Per il pasticcio delle firme false la Procura di Milano aveva chiesto cinque anni e otto mesi per falso ideologico. Cuore del processo la ipotizzata falsità di 926 firme poste a sostegno della lista dell’ex governatore della Lombardia e di quella del Popolo della Libertà e nata da un esposto e da una vera e propria ‘battaglia’ nelle aule dei Tribunali, anche amministrativi e civili, da parte dei Radicali. L’aggiunto Robledo nella sua requisitoria aveva parlato di “ferita grave per la democrazia“, spiegando che “ai cittadini è stata sottratta di nascosto la libertà di scelta della loro rappresentanza”

Podestà ha sempre ribadito la sua totale estraneità alle accuse, ma a tirarlo in ballo, con interrogatori in fase di indagini e in aula (davanti al giudice monocratico Monica Amicone della quarta sezione penale), era stata quella che era all’epoca la responsabile della raccolta firme del Pdl, Clotilde Strada che ha patteggiato la pena.

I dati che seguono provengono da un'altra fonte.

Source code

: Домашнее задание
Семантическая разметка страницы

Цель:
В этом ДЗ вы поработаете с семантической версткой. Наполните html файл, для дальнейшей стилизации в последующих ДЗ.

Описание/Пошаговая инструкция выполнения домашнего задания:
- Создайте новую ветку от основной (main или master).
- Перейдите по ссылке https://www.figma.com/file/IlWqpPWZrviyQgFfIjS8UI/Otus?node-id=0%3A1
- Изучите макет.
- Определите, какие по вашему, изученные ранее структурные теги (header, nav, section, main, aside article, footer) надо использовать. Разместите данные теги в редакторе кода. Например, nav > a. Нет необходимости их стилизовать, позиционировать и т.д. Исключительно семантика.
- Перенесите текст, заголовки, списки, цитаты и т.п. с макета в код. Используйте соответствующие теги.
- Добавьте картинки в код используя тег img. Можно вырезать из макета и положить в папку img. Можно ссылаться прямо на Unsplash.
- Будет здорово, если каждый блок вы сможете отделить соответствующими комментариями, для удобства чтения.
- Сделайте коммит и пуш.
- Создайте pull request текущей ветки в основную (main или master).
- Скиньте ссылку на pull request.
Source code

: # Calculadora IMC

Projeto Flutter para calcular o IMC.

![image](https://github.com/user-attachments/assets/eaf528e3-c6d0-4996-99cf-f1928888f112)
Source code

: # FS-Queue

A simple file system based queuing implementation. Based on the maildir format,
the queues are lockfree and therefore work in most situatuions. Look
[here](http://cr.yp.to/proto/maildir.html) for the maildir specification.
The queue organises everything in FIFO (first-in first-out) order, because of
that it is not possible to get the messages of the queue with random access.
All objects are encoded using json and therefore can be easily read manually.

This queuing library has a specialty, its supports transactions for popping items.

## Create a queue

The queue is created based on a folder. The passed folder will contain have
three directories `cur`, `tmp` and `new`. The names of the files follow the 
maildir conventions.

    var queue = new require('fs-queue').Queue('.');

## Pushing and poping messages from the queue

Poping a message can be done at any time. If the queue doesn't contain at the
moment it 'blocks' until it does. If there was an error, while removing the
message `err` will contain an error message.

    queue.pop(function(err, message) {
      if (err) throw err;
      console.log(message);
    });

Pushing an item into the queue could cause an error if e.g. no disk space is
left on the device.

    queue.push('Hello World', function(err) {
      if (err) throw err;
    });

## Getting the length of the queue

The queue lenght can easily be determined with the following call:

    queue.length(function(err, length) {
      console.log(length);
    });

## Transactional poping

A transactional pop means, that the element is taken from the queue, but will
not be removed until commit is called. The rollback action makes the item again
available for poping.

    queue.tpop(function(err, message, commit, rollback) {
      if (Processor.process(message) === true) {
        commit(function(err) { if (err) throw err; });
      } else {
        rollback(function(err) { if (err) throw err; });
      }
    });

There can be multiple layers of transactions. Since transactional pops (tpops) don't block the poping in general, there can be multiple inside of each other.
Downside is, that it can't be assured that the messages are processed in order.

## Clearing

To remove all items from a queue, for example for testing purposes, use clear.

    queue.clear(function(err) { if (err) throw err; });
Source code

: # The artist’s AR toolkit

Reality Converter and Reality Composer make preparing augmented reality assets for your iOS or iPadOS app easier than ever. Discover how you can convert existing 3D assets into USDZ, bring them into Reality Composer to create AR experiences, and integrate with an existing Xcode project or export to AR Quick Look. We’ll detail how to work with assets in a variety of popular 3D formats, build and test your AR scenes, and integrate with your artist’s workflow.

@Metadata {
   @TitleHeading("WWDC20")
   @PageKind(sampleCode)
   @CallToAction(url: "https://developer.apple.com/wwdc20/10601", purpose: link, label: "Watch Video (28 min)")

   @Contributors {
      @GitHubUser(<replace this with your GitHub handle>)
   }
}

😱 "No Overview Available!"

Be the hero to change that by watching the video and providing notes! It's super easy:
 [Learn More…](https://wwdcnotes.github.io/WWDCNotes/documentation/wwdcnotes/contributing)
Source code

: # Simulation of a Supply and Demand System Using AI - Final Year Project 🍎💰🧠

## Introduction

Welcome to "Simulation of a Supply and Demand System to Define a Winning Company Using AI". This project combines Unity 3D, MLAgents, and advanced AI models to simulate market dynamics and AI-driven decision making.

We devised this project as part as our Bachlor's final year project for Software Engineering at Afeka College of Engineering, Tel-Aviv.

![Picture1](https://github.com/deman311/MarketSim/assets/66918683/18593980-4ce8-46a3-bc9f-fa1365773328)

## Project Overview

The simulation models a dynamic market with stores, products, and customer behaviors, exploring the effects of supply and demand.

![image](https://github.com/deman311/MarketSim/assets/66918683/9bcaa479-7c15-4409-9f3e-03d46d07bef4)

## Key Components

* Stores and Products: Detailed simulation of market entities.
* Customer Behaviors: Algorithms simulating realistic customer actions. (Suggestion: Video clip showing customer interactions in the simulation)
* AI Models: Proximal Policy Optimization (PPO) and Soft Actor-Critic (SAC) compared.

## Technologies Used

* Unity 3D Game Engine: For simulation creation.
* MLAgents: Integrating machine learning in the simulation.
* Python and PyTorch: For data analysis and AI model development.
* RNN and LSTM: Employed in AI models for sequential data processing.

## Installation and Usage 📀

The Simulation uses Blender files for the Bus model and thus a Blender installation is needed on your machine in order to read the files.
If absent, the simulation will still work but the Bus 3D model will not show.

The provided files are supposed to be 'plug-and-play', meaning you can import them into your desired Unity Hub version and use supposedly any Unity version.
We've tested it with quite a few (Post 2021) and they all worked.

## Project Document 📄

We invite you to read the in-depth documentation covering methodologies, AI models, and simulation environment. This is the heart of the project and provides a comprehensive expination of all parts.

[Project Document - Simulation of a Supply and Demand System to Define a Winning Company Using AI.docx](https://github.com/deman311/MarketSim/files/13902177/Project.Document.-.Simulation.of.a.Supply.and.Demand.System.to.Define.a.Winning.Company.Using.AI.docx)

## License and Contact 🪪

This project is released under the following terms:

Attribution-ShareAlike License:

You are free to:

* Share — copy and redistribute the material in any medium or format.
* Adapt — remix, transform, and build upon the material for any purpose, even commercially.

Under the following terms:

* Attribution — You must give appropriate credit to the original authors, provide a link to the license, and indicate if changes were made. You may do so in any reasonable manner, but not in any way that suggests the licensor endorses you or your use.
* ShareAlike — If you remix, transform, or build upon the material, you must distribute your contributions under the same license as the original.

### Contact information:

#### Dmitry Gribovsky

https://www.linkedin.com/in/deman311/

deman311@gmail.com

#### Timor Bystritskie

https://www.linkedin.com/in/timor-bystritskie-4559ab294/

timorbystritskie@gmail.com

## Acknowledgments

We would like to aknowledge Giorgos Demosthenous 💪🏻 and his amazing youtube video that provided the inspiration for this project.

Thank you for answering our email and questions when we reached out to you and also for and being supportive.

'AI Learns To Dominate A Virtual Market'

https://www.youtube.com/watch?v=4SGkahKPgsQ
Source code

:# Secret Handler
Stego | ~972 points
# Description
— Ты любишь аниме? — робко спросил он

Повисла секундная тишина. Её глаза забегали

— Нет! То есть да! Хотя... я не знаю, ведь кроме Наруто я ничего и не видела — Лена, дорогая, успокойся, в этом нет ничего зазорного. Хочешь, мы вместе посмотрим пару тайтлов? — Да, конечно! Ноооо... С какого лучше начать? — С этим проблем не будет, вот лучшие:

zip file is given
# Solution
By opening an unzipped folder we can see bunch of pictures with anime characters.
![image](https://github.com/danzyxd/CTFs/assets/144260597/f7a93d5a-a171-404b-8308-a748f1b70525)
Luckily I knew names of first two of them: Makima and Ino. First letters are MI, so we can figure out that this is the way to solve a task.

“Il giorno precedente la scadenza del termine (per la presentazione delle liste, ndr), cioè il 26 febbraio (2010, ndr) – aveva messo a verbale Strada – presso la sede del Pdl c’era una grande confusione (…) Nonostante tutti gli sforzi non si era raggiunto il numero minimo di firme necessarie (…) Non sapendo cosa fare chiamai Podestà, essendo lui il responsabile politico (…) Venne in sede dopo due ore circa”. In quell’occasione, stando alla versione della Strada, “gli ribadii che ormai avevamo raschiato il fondo del barile delle nostre possibilità, e che certamente non eravamo in grado di raccogliere le firme necessarie. Podestà mi guardò e mi disse: ‘Avete i certificati elettorali, usateli‘”. I Radicali avevano depositato in Procura anche una serie di articoli stampa: sui giornali, infatti, si raccontava che la ‘chiusura’ dei nomi dei candidati nel ‘listin0′ di Formigoni era arrivata in extremis, perché, dopo una riunione ad Arcore, si sarebbe deciso di far entrare, tra gli altri, Nicole Minetti.

Il processo prima dell’estate era stato sospeso per un’istanza di legittimo sospetto presentata dalla difesa di Podestà e nella quale si faceva riferimento al fatto che il procedimento era uno di quelli al centro dello scontro tra Bruti e Robledo. Il caso firme false è infatti uno dei fascicoli al centro dello scontro tra il procuratore capo e l’aggiunto.